> _DATA FOR REVIEW_:
────────────────

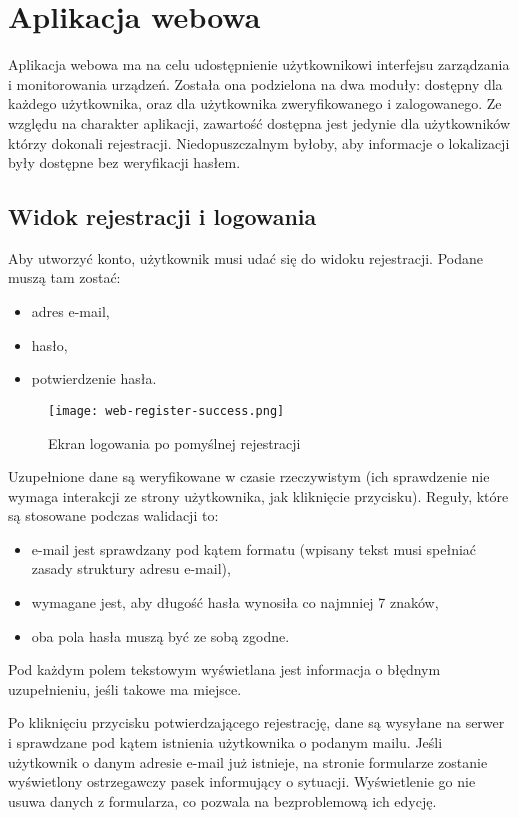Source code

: \documentclass[eng,printmode]{mgr}
\begin{document}
\section{Aplikacja webowa}
Aplikacja webowa ma na celu udostępnienie użytkownikowi interfejsu zarządzania i monitorowania urządzeń.
Została ona podzielona na dwa moduły: dostępny dla każdego użytkownika, oraz dla użytkownika zweryfikowanego i zalogowanego. Ze względu na charakter aplikacji, zawartość dostępna jest jedynie dla użytkowników którzy dokonali rejestracji. Niedopuszczalnym byłoby, aby informacje o lokalizacji były dostępne bez weryfikacji hasłem.

\subsection{Widok rejestracji i logowania}
Aby utworzyć konto, użytkownik musi udać się do widoku rejestracji. Podane muszą tam zostać:
\begin{itemize}
\item adres e-mail,
\item hasło,
\item potwierdzenie hasła.
\end{itemize}

\begin{figure}
\centering
\texttt{[image: web-register-success.png]}
\caption{Ekran logowania po pomyślnej rejestracji}
\end{figure}

Uzupełnione dane są weryfikowane w czasie rzeczywistym (ich sprawdzenie nie wymaga interakcji ze strony użytkownika, jak kliknięcie przycisku). Reguły, które są stosowane podczas walidacji to:
\begin{itemize}
\item e-mail jest sprawdzany pod kątem formatu (wpisany tekst musi spełniać zasady struktury adresu e-mail),
\item wymagane jest, aby długość hasła wynosiła co najmniej 7 znaków,
\item oba pola hasła muszą być ze sobą zgodne.
\end{itemize}
Pod każdym polem tekstowym wyświetlana jest informacja o błędnym uzupełnieniu, jeśli takowe ma miejsce.

Po kliknięciu przycisku potwierdzającego rejestrację, dane są wysyłane na serwer i sprawdzane pod kątem istnienia użytkownika o podanym mailu. Jeśli użytkownik o danym adresie e-mail już istnieje, na stronie formularze zostanie wyświetlony ostrzegawczy pasek informujący o sytuacji. Wyświetlenie go nie usuwa danych z formularza, co pozwala na bezproblemową ich edycję.
\end{document}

────────────────

> _WHAT YOU NEED TO DO_: With pictures removed, write out exactly each line of the entries from the first through the line that holds "Aplikacja webowa ma".

> _SOLUTION TO THIS PROBLEM_:
Source code

: \documentclass[eng,printmode]{mgr}
\begin{document}
\section{Aplikacja webowa}
Aplikacja webowa ma na celu udostępnienie użytkownikowi interfejsu zarządzania i monitorowania urządzeń.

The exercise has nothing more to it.